After observing various trends in the AI field over the past month, I found an interesting evolution logic: web2AI is moving from centralization to distribution, while web3AI is transitioning from proof of concept to practicality. The two are accelerating their integration.

1) First, let's look at the development dynamics of web2AI. Apple's local intelligence and the popularization of various offline AI models reflect that AI models are becoming lighter and more convenient. This tells us that the carriers of AI are no longer limited to large cloud service centers, but can be deployed on smartphones, edge devices, and even IoT terminals.

Moreover, Claude and Gemini achieve AI-AI dialogue through MCP, marking an innovation that signifies AI is transitioning from unitary intelligence to collaborative clusters.

The question arises: as the carriers of AI become highly distributed, how can we ensure data consistency and decision credibility among these decentralized AI instances?

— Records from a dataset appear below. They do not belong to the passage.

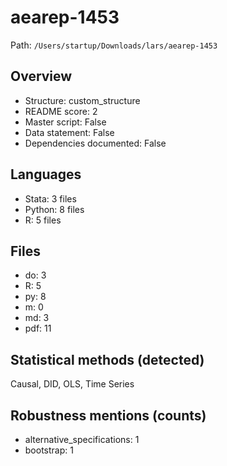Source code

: # aearep-1453

Path: `/Users/startup/Downloads/lars/aearep-1453`

## Overview
- Structure: custom_structure
- README score: 2
- Master script: False
- Data statement: False
- Dependencies documented: False

## Languages
- Stata: 3 files
- Python: 8 files
- R: 5 files

## Files
- do: 3
- R: 5
- py: 8
- m: 0
- md: 3
- pdf: 11

## Statistical methods (detected)
Causal, DID, OLS, Time Series

## Robustness mentions (counts)
- alternative_specifications: 1
- bootstrap: 1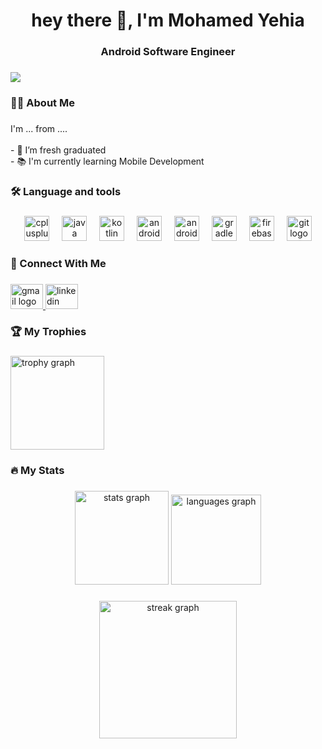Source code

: <h1 align="center">hey there 👋, I'm Mohamed Yehia</h1>

###

<h3 align="center">Android Software Engineer</h3>

###

<div align="left">
  <img src="https://visitor-badge.laobi.icu/badge?page_id=MYehia0.MYehia0&"  />
</div>

###

<h3 align="left">👩‍💻  About Me</h3>

###

<p align="left">I'm ... from ....<br><br>- 🔭 I’m fresh graduated<br>- 📚  I'm currently learning Mobile Development</p>

###

<h3 align="left">🛠 Language and tools</h3>

###

<div align="center">
  <img src="https://cdn.jsdelivr.net/gh/devicons/devicon/icons/cplusplus/cplusplus-original.svg" height="40" alt="cplusplus logo"  />
  <img width="12" />
  <img src="https://cdn.jsdelivr.net/gh/devicons/devicon/icons/java/java-original.svg" height="40" alt="java logo"  />
  <img width="12" />
  <img src="https://cdn.jsdelivr.net/gh/devicons/devicon/icons/kotlin/kotlin-original.svg" height="40" alt="kotlin logo"  />
  <img width="12" />
  <img src="https://cdn.simpleicons.org/android/3DDC84" height="40" alt="android logo"  />
  <img width="12" />
  <img src="https://cdn.jsdelivr.net/gh/devicons/devicon/icons/androidstudio/androidstudio-original.svg" height="40" alt="androidstudio logo"  />
  <img width="12" />
  <img src="https://skillicons.dev/icons?i=gradle" height="40" alt="gradle logo"  />
  <img width="12" />
  <img src="https://cdn.jsdelivr.net/gh/devicons/devicon/icons/firebase/firebase-plain.svg" height="40" alt="firebase logo"  />
  <img width="12" />
  <img src="https://cdn.jsdelivr.net/gh/devicons/devicon/icons/git/git-original.svg" height="40" alt="git logo"  />
</div>

###

<h3 align="left">📌 Connect With Me</h3>

###

<div align="left">
  <a href="mohamedyahia0812@gmail.com" target="_blank">
    <img src="https://raw.githubusercontent.com/maurodesouza/profile-readme-generator/master/src/assets/icons/social/gmail/default.svg" width="52" height="40" alt="gmail logo"  />
  </a>
  <a href="https://www.linkedin.com/in/mohamed-yehia-18b480230/" target="_blank">
    <img src="https://raw.githubusercontent.com/maurodesouza/profile-readme-generator/master/src/assets/icons/social/linkedin/default.svg" width="52" height="40" alt="linkedin logo"  />
  </a>
</div>

###

<h3 align="left">🏆 My Trophies</h3>

###

<div align="left">
  <img src="https://github-profile-trophy.vercel.app?username=MYehia0&theme=tokyonight&row=1&column=8&margin-w=2&no-bg=false&no-frame=false&margin-h=0" height="150" alt="trophy graph"  />
</div>

###

<h3 align="left">🔥   My Stats</h3>

###

<div align="center">
  <img src="https://github-readme-stats.vercel.app/api?username=MYehia0&hide_title=false&hide_rank=false&show_icons=true&include_all_commits=true&count_private=true&disable_animations=false&theme=dracula&locale=en&hide_border=false&order=1" height="150" alt="stats graph"  />
  <img src="https://github-readme-stats.vercel.app/api/top-langs?username=MYehia0&locale=en&hide_title=false&layout=compact&card_width=320&langs_count=10&theme=dracula&hide_border=false&order=2" height="144" alt="languages graph"  />
</div>

###

<div align="center">
  <img src="https://streak-stats.demolab.com?user=MYehia0&locale=en&mode=weekly&theme=dracula&hide_border=false&border_radius=5&order=3" height="220" alt="streak graph"  />
</div>

###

Here lies a layer of demand logic: technological advancement (model lightweight) → changes in deployment methods (distributed carriers) → emergence of new demands (decentralized verification).

2) Now, let's look at the evolution path of web3AI. Most early AI Agent projects were primarily based on MEME attributes, but recently, the market has shifted from pure hype of launchpads to systematic construction of underlying architecture for AI layer1 infrastructure.

Projects are beginning to engage in specialized division of labor in various functional areas such as computing power, inference, data labeling, and storage. For instance, we previously analyzed @ionet focusing on decentralized computing power aggregation, Bittensor building a decentralized inference network, @flock_io making strides in federated learning and edge computing, @SaharaLabsAI focusing on distributed data incentives, and @Mira_Network reducing AI hallucinations through decentralized consensus mechanisms, etc.;

Here, a gradually clear supply logic emerges: cooling of MEME speculation (bubble clearing) → emergence of infrastructure demands (driven by necessity) → emergence of specialized division of labor (efficiency optimization) → ecological synergy effects (network value).

You see, the "shortcomings" of web2AI's demands are gradually approaching the "strengths" that web3AI can provide. The evolution paths of web2AI and web3AI are gradually intersecting.

Web2AI is becoming increasingly mature technologically, but lacks economic incentives and governance mechanisms; web3AI has innovations in economic models but lags behind web2 in technical implementation. Their integration can complement each other's advantages.

In fact, the integration of the two is giving rise to a new paradigm of AI that combines "efficient computing" off-chain and "rapid verification" on-chain.

In this paradigm, AI is no longer just a tool, but an economic identity participant; resources such as computing power, data, and inference will be focused off-chain, but a lightweight verification network will also be needed.

This combination is quite clever: it maintains the efficiency and flexibility of off-chain computing while ensuring credibility and transparency through lightweight on-chain verification.

Note: To this day, some still regard web3AI as a pseudo-proposition, but if one carefully feels and possesses a certain foresight, one will understand that, with the rapid development of AI, there has never been a distinction between web2 and web3, but human biases will be.